**Records provided**
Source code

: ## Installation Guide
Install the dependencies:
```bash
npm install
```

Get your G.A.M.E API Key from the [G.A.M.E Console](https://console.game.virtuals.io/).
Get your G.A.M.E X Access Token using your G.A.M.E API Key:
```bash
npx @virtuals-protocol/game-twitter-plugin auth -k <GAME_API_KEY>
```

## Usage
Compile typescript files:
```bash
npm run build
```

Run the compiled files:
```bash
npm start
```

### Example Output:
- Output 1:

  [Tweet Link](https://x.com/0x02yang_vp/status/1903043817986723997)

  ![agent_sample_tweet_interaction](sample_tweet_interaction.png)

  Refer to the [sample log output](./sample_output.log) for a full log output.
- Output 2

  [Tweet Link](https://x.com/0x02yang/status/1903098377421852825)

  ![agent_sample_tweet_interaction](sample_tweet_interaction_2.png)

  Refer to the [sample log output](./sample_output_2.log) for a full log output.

**Exercise goal**
Go through the material and select each line with the string "game" in it.

**Written solution**
Get your G.A.M.E API Key from the [G.A.M.E Console](https://console.game.virtuals.io/).
npx @virtuals-protocol/game-twitter-plugin auth -k <GAME_API_KEY>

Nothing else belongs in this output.